Text substitution & getting file name from url

texttoolong · March 17, 2011, 12:22pm

hi, sorry if this seems trivial.

i have a file url.txt which consists of a list of urls (it was supposed to be my wget -i file). however, since the server from which i am trying to download uses redirect, wget dows not remeber the filename of ther original url will save to a file name which is unreadable. my solution is to use a script to read the urls line by line and to write a wget script command in to another text file todo.txt which i could then run as a script.

url.txt looks like

http://serverdoingstrangethings.com/file1.ext
http://serverdoingstrangethings.com/file2.ext

todo.txt should look like

wget http://serverdoingstrangethings.com/file1.ext -Ofile1.ext
wget http://serverdoingstrangethings.com/file2.ext -Ofile2.ext

(simplified, the actual wget-line will have a few more arguments)

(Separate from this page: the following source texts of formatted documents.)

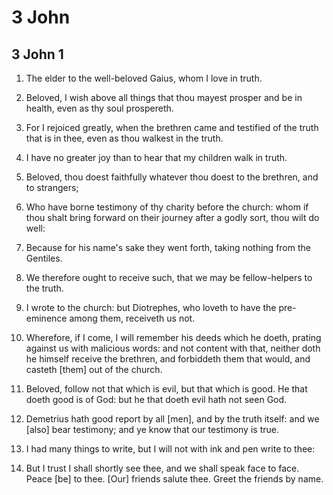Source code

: # 3 John

## 3 John 1

1. The elder to the well-beloved Gaius, whom I love in truth.

2. Beloved, I wish above all things that thou mayest prosper and be in health, even as thy soul prospereth.

3. For I rejoiced greatly, when the brethren came and testified of the truth that is in thee, even as thou walkest in the truth.

4. I have no greater joy than to hear that my children walk in truth.

5. Beloved, thou doest faithfully whatever thou doest to the brethren, and to strangers;

6. Who have borne testimony of thy charity before the church: whom if thou shalt bring forward on their journey after a godly sort, thou wilt do well:

7. Because for his name's sake they went forth, taking nothing from the Gentiles.

8. We therefore ought to receive such, that we may be fellow-helpers to the truth.

9. I wrote to the church: but Diotrephes, who loveth to have the pre-eminence among them, receiveth us not.

10. Wherefore, if I come, I will remember his deeds which he doeth, prating against us with malicious words: and not content with that, neither doth he himself receive the brethren, and forbiddeth them that would, and casteth [them] out of the church.

11. Beloved, follow not that which is evil, but that which is good. He that doeth good is of God: but he that doeth evil hath not seen God.

12. Demetrius hath good report by all [men], and by the truth itself: and we [also] bear testimony; and ye know that our testimony is true.

13. I had many things to write, but I will not with ink and pen write to thee:

14. But I trust I shall shortly see thee, and we shall speak face to face. Peace [be] to thee. [Our] friends salute thee. Greet the friends by name.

after writing to the todo.txt the line in url.txt should be deleted.

i am a script newbie (i tried a few dos-batch and vba-tingies years ago) and am much to shy to post what I have written so for. my problem lies especialy with getting the file name from the url. could you help - i know i should be reading up on regular expressions and i certainly will, but could you point me in the right direction?

thank you so much,

thomas

bartus11 · March 17, 2011, 12:29pm

You don't need todo.txt. This will execute wget "on the fly":

while read line; do wget $line -O`echo $line | cut -d'/' -f4`; done < url.txt

texttoolong · March 17, 2011, 12:49pm

thank you so much, bartus11. i implemented it and had to change the -f4 to -f6 since there were a few more directories in the url. works like a charm. how wonderfult. thank you!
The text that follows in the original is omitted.